25. Februar 2021, 09:34 Uhr

Über die Kritik an der Golden Globes-Verleihung – und die Bestechlichkeit der HFPA-Mitglieder. Ein Altpapier von Jenni Zylka.

Je ne chante pas pour Cremant

"Aint singing for Pepsi / Ain’t singing for Coke". Ich auch nicht, lieber Neil Young! Nie im Leben! Pfui Teufel! "Ain't singin' for Miller / Don't sing for Bud." Ok... mach ich auch nicht! Und Champagner... zut alors, je ne chante pas pour Champagne / je ne chante pas pour Cremant. Anders gesagt: Das würde ich selbstredend ebenfalls ablehnen. Seufz.

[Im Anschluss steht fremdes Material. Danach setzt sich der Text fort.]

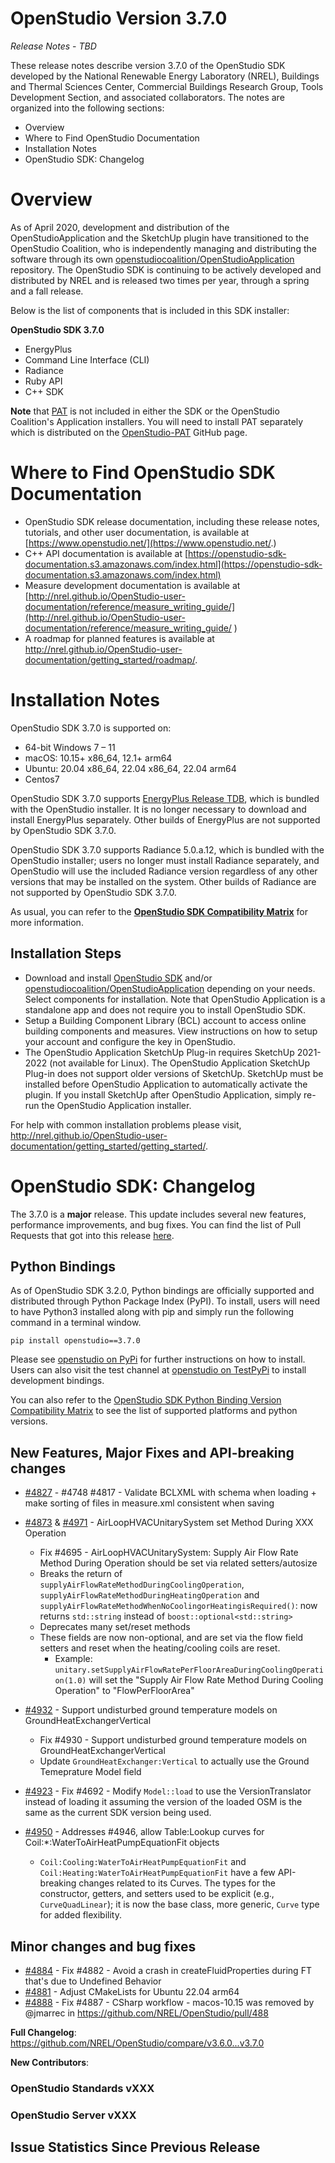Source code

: # OpenStudio Version 3.7.0

_Release Notes_ - _TBD_

These release notes describe version 3.7.0 of the OpenStudio SDK developed by the National Renewable Energy Laboratory (NREL), Buildings and Thermal Sciences Center, Commercial Buildings Research Group, Tools Development Section, and associated collaborators. The notes are organized into the following sections:

-  Overview
-  Where to Find OpenStudio Documentation
-  Installation Notes
-  OpenStudio SDK: Changelog

# Overview

As of April 2020, development and distribution of the OpenStudioApplication and the SketchUp plugin have transitioned to the OpenStudio Coalition, who is independently managing and distributing the software through its own [openstudiocoalition/OpenStudioApplication](https://github.com/openstudiocoalition/OpenStudioApplication) repository. The OpenStudio SDK is continuing to be actively developed and distributed by NREL and is released two times per year, through a spring and a fall release.

Below is the list of components that is included in this SDK installer:

__**OpenStudio SDK 3.7.0**__
- EnergyPlus
- Command Line Interface (CLI)
- Radiance
- Ruby API
- C++ SDK

**Note** that [PAT](https://github.com/NREL/OpenStudio-PAT) is not included in either the SDK or the OpenStudio Coalition's Application installers. You will need to install PAT separately which is distributed on the [OpenStudio-PAT](https://github.com/NREL/OpenStudio-PAT) GitHub page.

# Where to Find OpenStudio SDK Documentation

- OpenStudio SDK release documentation, including these release notes, tutorials, and other user documentation, is available at [https://www.openstudio.net/](https://www.openstudio.net/.)
- C++ API documentation is available at [https://openstudio-sdk-documentation.s3.amazonaws.com/index.html](https://openstudio-sdk-documentation.s3.amazonaws.com/index.html)
- Measure development documentation is available at [http://nrel.github.io/OpenStudio-user-documentation/reference/measure_writing_guide/](http://nrel.github.io/OpenStudio-user-documentation/reference/measure_writing_guide/ )
- A roadmap for planned features is available at http://nrel.github.io/OpenStudio-user-documentation/getting_started/roadmap/.

# Installation Notes

OpenStudio SDK 3.7.0 is supported on:

* 64-bit Windows 7 – 11
* macOS: 10.15+ x86_64, 12.1+ arm64
* Ubuntu: 20.04 x86_64, 22.04 x86_64, 22.04 arm64
* Centos7

OpenStudio SDK 3.7.0 supports [EnergyPlus Release TDB](https://github.com/NREL/EnergyPlus/releases/tag/v23.1.0), which is bundled with the OpenStudio installer. It is no longer necessary to download and install EnergyPlus separately. Other builds of EnergyPlus are not supported by OpenStudio SDK 3.7.0.

OpenStudio SDK 3.7.0 supports Radiance 5.0.a.12, which is bundled with the OpenStudio installer; users no longer must install Radiance separately, and OpenStudio will use the included Radiance version regardless of any other versions that may be installed on the system. Other builds of Radiance are not supported by OpenStudio SDK 3.7.0.

As usual, you can refer to the **[OpenStudio SDK Compatibility Matrix](https://github.com/NREL/OpenStudio/wiki/OpenStudio-SDK-Version-Compatibility-Matrix)** for more information.


## Installation Steps

- Download and install [OpenStudio SDK](https://github.com/NREL/openstudio) and/or [openstudiocoalition/OpenStudioApplication](https://github.com/openstudiocoalition/OpenStudioApplication) depending on your needs. Select components for installation. Note that OpenStudio Application is a standalone app and does not require you to install OpenStudio SDK.
- Setup a Building Component Library (BCL) account to access online building components and measures. View instructions on how to setup your account and configure the key in OpenStudio.
- The OpenStudio Application SketchUp Plug-in requires SketchUp 2021-2022 (not available for Linux). The OpenStudio Application SketchUp Plug-in does not support older versions of SketchUp. SketchUp must be installed before OpenStudio Application to automatically activate the plugin. If you install SketchUp after OpenStudio Application, simply re-run the OpenStudio Application installer.

For help with common installation problems please visit, http://nrel.github.io/OpenStudio-user-documentation/getting_started/getting_started/.

# OpenStudio SDK: Changelog

The 3.7.0 is a **major** release. This update includes several new features, performance improvements, and bug fixes.
You can find the list of Pull Requests that got into this release [here](https://github.com/NREL/OpenStudio/pulls?utf8=%E2%9C%93&q=is%3Apr+is%3Aclosed+created%3A2022-09-26..2023-05-12+).


## Python Bindings

As of OpenStudio SDK 3.2.0, Python bindings are officially supported and distributed through Python Package Index (PyPI). To install, users will need to have Python3 installed along with pip and simply run the following command in a terminal window.

`pip install openstudio==3.7.0`

Please see [openstudio on PyPi](https://pypi.org/project/openstudio/) for further instructions on how to install. Users can also visit the test channel at [openstudio on TestPyPi](https://test.pypi.org/project/openstudio/) to install development bindings.

You can also refer to the [OpenStudio SDK Python Binding Version Compatibility Matrix](https://github.com/NREL/OpenStudio/wiki/OpenStudio-SDK-Python-Binding-Version-Compatibility-Matrix) to see the list of supported platforms and python versions.

## New Features, Major Fixes and API-breaking changes

* [#4827](https://github.com/NREL/OpenStudio/pull/4827) - #4748 #4817 - Validate BCLXML with schema when loading + make sorting of files in measure.xml consistent when saving
* [#4873](https://github.com/NREL/OpenStudio/pull/4873) & [#4971](https://github.com/NREL/OpenStudio/pull/4971) - AirLoopHVACUnitarySystem set Method During XXX Operation
    * Fix #4695 - AirLoopHVACUnitarySystem: Supply Air Flow Rate Method During <XXX> Operation should be set via related setters/autosize
    * Breaks the return of `supplyAirFlowRateMethodDuringCoolingOperation`, `supplyAirFlowRateMethodDuringHeatingOperation` and `supplyAirFlowRateMethodWhenNoCoolingorHeatingisRequired()`: now returns `std::string` instead of `boost::optional<std::string>`
    * Deprecates many set/reset methods
    * These fields are now non-optional, and are set via the flow field setters and reset when the heating/cooling coils are reset.
        * Example: `unitary.setSupplyAirFlowRatePerFloorAreaDuringCoolingOperation(1.0)` will set the "Supply Air Flow Rate Method During Cooling Operation" to "FlowPerFloorArea"

* [#4932](https://github.com/NREL/OpenStudio/pull/4932) - Support undisturbed ground temperature models on GroundHeatExchangerVertical
    * Fix #4930 - Support undisturbed ground temperature models on GroundHeatExchangerVertical
    * Update `GroundHeatExchanger:Vertical` to actually use the Ground Temeprature Model field
* [#4923](https://github.com/NREL/OpenStudio/pull/4923) - Fix #4692 - Modify `Model::load` to use the VersionTranslator instead of loading it assuming the version of the loaded OSM is the same as the current SDK version being used.
* [#4950](https://github.com/NREL/OpenStudio/pull/4950) - Addresses #4946, allow Table:Lookup curves for Coil:*:WaterToAirHeatPumpEquationFit objects
    * `Coil:Cooling:WaterToAirHeatPumpEquationFit` and `Coil:Heating:WaterToAirHeatPumpEquationFit` have a few API-breaking changes related to its Curves. The types for the constructor, getters, and setters used to be explicit (e.g., `CurveQuadLinear`); it is now the base class, more generic, `Curve` type for added flexibility.

## Minor changes and bug fixes

* [#4884](https://github.com/NREL/OpenStudio/pull/4884) - Fix #4882 - Avoid a crash in createFluidProperties during FT that's due to Undefined Behavior
* [#4881](https://github.com/NREL/OpenStudio/pull/4881) - Adjust CMakeLists for Ubuntu 22.04 arm64
* [#4888](https://github.com/NREL/OpenStudio/pull/4888) - Fix #4887 -  CSharp workflow - macos-10.15 was removed by @jmarrec in https://github.com/NREL/OpenStudio/pull/488

**Full Changelog**: https://github.com/NREL/OpenStudio/compare/v3.6.0...v3.7.0

**New Contributors**:

### OpenStudio Standards vXXX


### OpenStudio Server vXXX


## Issue Statistics Since Previous Release

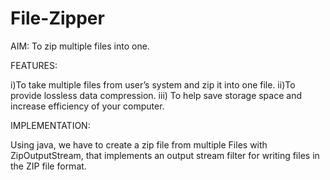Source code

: # File-Zipper
AIM:
To zip multiple files into one.


FEATURES: 

i)To take multiple files from user’s system and zip it into one file.
ii)To provide lossless data compression.
iii) To help save storage space and increase efficiency of your computer. 

IMPLEMENTATION:

Using java, we have to create a zip file from multiple Files with ZipOutputStream, that implements an output stream filter for writing files in the ZIP file format.
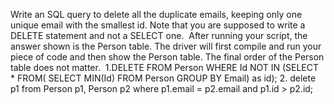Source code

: Write an SQL query to delete all the duplicate emails, keeping only one unique email with the smallest id. Note that you are supposed to write a DELETE statement and not a SELECT one.
​
After running your script, the answer shown is the Person table. The driver will first compile and run your piece of code and then show the Person table. The final order of the Person table does not matter.
​
1.DELETE FROM Person WHERE Id NOT IN
(SELECT * FROM(
SELECT MIN(Id) FROM Person GROUP BY Email) as id);
2.  delete p1
from Person p1, Person p2
where p1.email = p2.email and p1.id > p2.id;
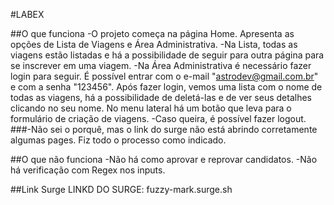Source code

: #LABEX

##O que funciona
-O projeto começa na página Home. Apresenta as opções de Lista de Viagens e Área Administrativa.
-Na Lista, todas as viagens estão listadas e há a possibilidade de seguir para outra página para se inscrever em uma viagem.
-Na Área Administrativa é necessário fazer login para seguir. É possível entrar com o e-mail "astrodev@gmail.com.br" e com a senha "123456". Após fazer login, vemos uma lista com o nome de todas as viagens, há a possibilidade de deletá-las e de ver seus detalhes clicando no seu nome. No menu lateral há um botão que leva para o formulário de criação de viagens.
-Caso queira, é possível fazer logout.
###-Não sei o porquê, mas o link do surge não está abrindo corretamente algumas pages. Fiz todo o processo como indicado.

##O que não funciona
-Não há como aprovar e reprovar candidatos.
-Não há verificação com Regex nos inputs.

##Link Surge
LINKD DO SURGE: fuzzy-mark.surge.sh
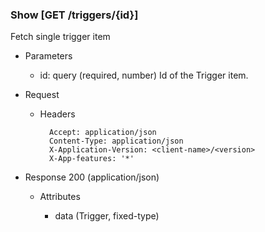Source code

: ### Show [GET /triggers/{id}]

Fetch single trigger item

+ Parameters
    + id: query (required, number) 
        Id of the Trigger item.

+ Request
    + Headers

            Accept: application/json
            Content-Type: application/json
            X-Application-Version: <client-name>/<version>
            X-App-features: '*'

+ Response 200 (application/json)

    + Attributes
    
        + data (Trigger, fixed-type)

<!-- include(../error_responses.md) -->
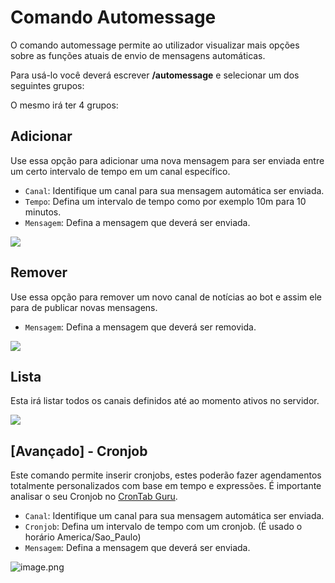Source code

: # Comando Automessage

O comando automessage permite ao utilizador visualizar mais opções sobre as funções atuais de envio de mensagens automáticas.

Para usá-lo você deverá escrever **/automessage** e selecionar um dos seguintes grupos:

O mesmo irá ter 4 grupos:

## Adicionar

Use essa opção para adicionar uma nova mensagem para ser enviada entre um certo intervalo de tempo em um canal específico.

- `Canal`: Identifique um canal para sua mensagem automática ser enviada.
- `Tempo`: Defina um intervalo de tempo como por exemplo 10m para 10 minutos.
- `Mensagem`: Defina a mensagem que deverá ser enviada.

<img
  src="https://i.imgur.com/cr02vwz.png"
  className="mx-auto"
/>

## Remover

Use essa opção para remover um novo canal de notícias ao bot e assim ele para de publicar novas mensagens.

- `Mensagem`: Defina a mensagem que deverá ser removida.

<img
  src="https://i.imgur.com/TIrQOaZ.png"
  className="mx-auto"
/>

## Lista

Esta irá listar todos os canais definidos até ao momento ativos no servidor.

<img
  src="https://i.imgur.com/aJD4oEp.png"
  className="mx-auto"
/>

## [Avançado] - Cronjob

Este comando permite inserir cronjobs, estes poderão fazer agendamentos totalmente personalizados com base em tempo e expressões. É importante analisar o seu Cronjob no [CronTab Guru](https://crontab.guru).

- `Canal`: Identifique um canal para sua mensagem automática ser enviada.
- `Cronjob`: Defina um intervalo de tempo com um cronjob. (É usado o horário America/Sao_Paulo)
- `Mensagem`: Defina a mensagem que deverá ser enviada.

<img
  src="/download.png"
  alt="image.png"
  title="image.png"
  className="mx-auto"
/>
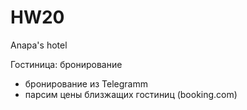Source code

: # HW20
Anapa's hotel

Гостиница: бронирование

+ бронирование из Telegramm
+ парсим цены близжащих гостиниц (booking.com)
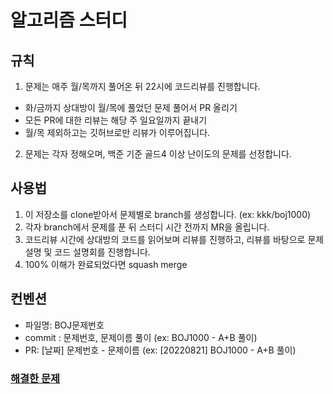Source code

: # 알고리즘 스터디

## 규칙
1. 문제는 매주 월/목까지 풀어온 뒤 22시에 코드리뷰를 진행합니다.
  - 화/금까지 상대방이 월/목에 풀었던 문제 풀어서 PR 올리기
  - 모든 PR에 대한 리뷰는 해당 주 일요일까지 끝내기
  - 월/목 제외하고는 깃허브로만 리뷰가 이루어집니다.
2. 문제는 각자 정해오며, 백준 기준 골드4 이상 난이도의 문제를 선정합니다.

## 사용법
1. 이 저장소를 clone받아서 문제별로 branch를 생성합니다. (ex: kkk/boj1000)
2. 각자 branch에서 문제를 푼 뒤 스터디 시간 전까지 MR을 올립니다.
3. 코드리뷰 시간에 상대방의 코드를 읽어보며 리뷰를 진행하고, 리뷰를 바탕으로 문제 설명 및 코드 설명회를 진행합니다.
4. 100% 이해가 완료되었다면 squash merge

## 컨벤션
- 파일명: BOJ문제번호
- commit : 문제번호, 문제이름 풀이 (ex: BOJ1000 - A+B 풀이)
- PR: [날짜] 문제번호 - 문제이름 (ex: [20220821] BOJ1000 - A+B 풀이)

### [해결한 문제](https://github.com/rkarud1234/algostudy/blob/main/problems.md)

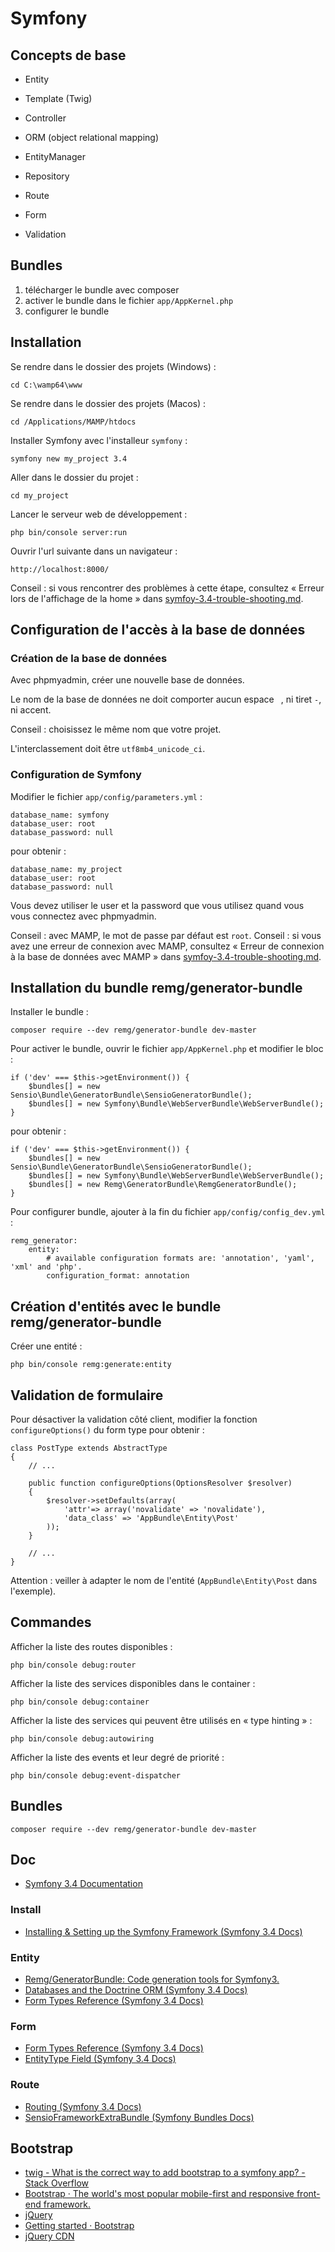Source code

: # Symfony

## Concepts de base

- Entity
- Template (Twig)
- Controller

- ORM (object relational mapping)
- EntityManager
- Repository
- Route
- Form
- Validation

## Bundles

1. télécharger le bundle avec composer
2. activer le bundle dans le fichier `app/AppKernel.php`
3. configurer le bundle

## Installation

Se rendre dans le dossier des projets (Windows) :

    cd C:\wamp64\www

Se rendre dans le dossier des projets (Macos) :

    cd /Applications/MAMP/htdocs

Installer Symfony avec l'installeur `symfony` :

    symfony new my_project 3.4

Aller dans le dossier du projet :

    cd my_project

Lancer le serveur web de développement :

    php bin/console server:run

Ouvrir l'url suivante dans un navigateur :

    http://localhost:8000/

Conseil : si vous rencontrer des problèmes à cette étape, consultez « Erreur lors de l'affichage de la home » dans [symfoy-3.4-trouble-shooting.md](symfoy-3.4-trouble-shooting.md).

## Configuration de l'accès à la base de données

### Création de la base de données

Avec phpmyadmin, créer une nouvelle base de données.

Le nom de la base de données ne doit comporter aucun espace ` `, ni tiret `-`, ni accent.

Conseil : choisissez le même nom que votre projet.

L'interclassement doit être `utf8mb4_unicode_ci`.

### Configuration de Symfony

Modifier le fichier `app/config/parameters.yml` :

    database_name: symfony
    database_user: root
    database_password: null

pour obtenir :

    database_name: my_project
    database_user: root
    database_password: null

Vous devez utiliser le user et la password que vous utilisez quand vous vous connectez avec phpmyadmin.

Conseil : avec MAMP, le mot de passe par défaut est `root`.
Conseil : si vous avez une erreur de connexion avec MAMP, consultez « Erreur de connexion à la base de données avec MAMP » dans [symfoy-3.4-trouble-shooting.md](symfoy-3.4-trouble-shooting.md).

## Installation du bundle remg/generator-bundle

Installer le bundle :

    composer require --dev remg/generator-bundle dev-master

Pour activer le bundle, ouvrir le fichier `app/AppKernel.php` et modifier le bloc :

    if ('dev' === $this->getEnvironment()) {
        $bundles[] = new Sensio\Bundle\GeneratorBundle\SensioGeneratorBundle();
        $bundles[] = new Symfony\Bundle\WebServerBundle\WebServerBundle();
    }

pour obtenir :

    if ('dev' === $this->getEnvironment()) {
        $bundles[] = new Sensio\Bundle\GeneratorBundle\SensioGeneratorBundle();
        $bundles[] = new Symfony\Bundle\WebServerBundle\WebServerBundle();
        $bundles[] = new Remg\GeneratorBundle\RemgGeneratorBundle();
    }

Pour configurer bundle, ajouter à la fin du fichier `app/config/config_dev.yml` :

    remg_generator:
        entity:
            # available configuration formats are: 'annotation', 'yaml', 'xml' and 'php'.
            configuration_format: annotation

## Création d'entités avec le bundle remg/generator-bundle

Créer une entité :

    php bin/console remg:generate:entity

## Validation de formulaire

Pour désactiver la validation côté client, modifier la fonction `configureOptions()` du form type pour obtenir :

    class PostType extends AbstractType
    {
        // ...

        public function configureOptions(OptionsResolver $resolver)
        {
            $resolver->setDefaults(array(
                'attr'=> array('novalidate' => 'novalidate'),
                'data_class' => 'AppBundle\Entity\Post'
            ));
        }

        // ...
    }

Attention : veiller à adapter le nom de l'entité (`AppBundle\Entity\Post` dans l'exemple).

## Commandes

Afficher la liste des routes disponibles :

    php bin/console debug:router

Afficher la liste des services disponibles dans le container :

    php bin/console debug:container

Afficher la liste des services qui peuvent être utilisés en « type hinting » :

    php bin/console debug:autowiring

Afficher la liste des events et leur degré de priorité :

    php bin/console debug:event-dispatcher

## Bundles

    composer require --dev remg/generator-bundle dev-master

## Doc

- [Symfony 3.4 Documentation](https://symfony.com/doc/3.4/index.html)

### Install

- [Installing & Setting up the Symfony Framework (Symfony 3.4 Docs)](http://symfony.com/doc/3.4/setup.html)

### Entity

- [Remg/GeneratorBundle: Code generation tools for Symfony3.](https://github.com/Remg/GeneratorBundle)
- [Databases and the Doctrine ORM (Symfony 3.4 Docs)](https://symfony.com/doc/3.4/doctrine.html)
- [Form Types Reference (Symfony 3.4 Docs)](http://symfony.com/doc/3.4/reference/forms/types.html)

### Form

- [Form Types Reference (Symfony 3.4 Docs)](http://symfony.com/doc/3.4/reference/forms/types.html)
- [EntityType Field (Symfony 3.4 Docs)](http://symfony.com/doc/3.4/reference/forms/types/entity.html)

### Route

- [Routing (Symfony 3.4 Docs)](https://symfony.com/doc/3.4/routing.html)
- [SensioFrameworkExtraBundle (Symfony Bundles Docs)](https://symfony.com/doc/master/bundles/SensioFrameworkExtraBundle/index.html)

## Bootstrap

- [twig - What is the correct way to add bootstrap to a symfony app? - Stack Overflow](https://stackoverflow.com/questions/36453039/what-is-the-correct-way-to-add-bootstrap-to-a-symfony-app)
- [Bootstrap · The world's most popular mobile-first and responsive front-end framework.](https://getbootstrap.com/docs/3.3/)
- [jQuery](http://jquery.com/)
- [Getting started · Bootstrap](https://getbootstrap.com/docs/3.3/getting-started/)
- [jQuery CDN](https://code.jquery.com/)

Nicht so die 87 Kolleg*innen der Hollywood Foreign Press Association HFPA, deren Organisation seit 78 Jahren die Film- (und Fernseh-)Preise "Golden Globes" vergibt, und dies auch am Sonntag wieder tun wird: Laut eines aufsehenerregenden Artikels in der Los Angeles Times von dieser Woche (hier eine lange Meldung dazu im Spiegel, hier im Standard) hat das exklusive Grüppchen, dessen Entscheidungen seit Urgedenken kritisiert und hinterfragt werden, in diesem Jahr noch mehr Vögel abgeschossen als sonst. Angeblich bekommen die Mitglieder, die als internationale Journalist*innen über die Filme der USA berichten (und einen Wohnsitz in Süd-Kalifornien nachweisen müssen - ich hab natürlich sofort nachgeguckt, ob ich ein geeignetes Mitglied wäre...) rund zwei Millionen Dollar im Jahr für ihre Arbeit, das Filmgucken. Das macht für jede*n ein Sümmchen von ungefähr 2000 Dollar im Monat. Nebenbei. Dazu kommen weitere Zahlungen. Und womit vertrödeln die Mitglieder ansonsten den schönen Tag im kalifornischen Palmenschatten?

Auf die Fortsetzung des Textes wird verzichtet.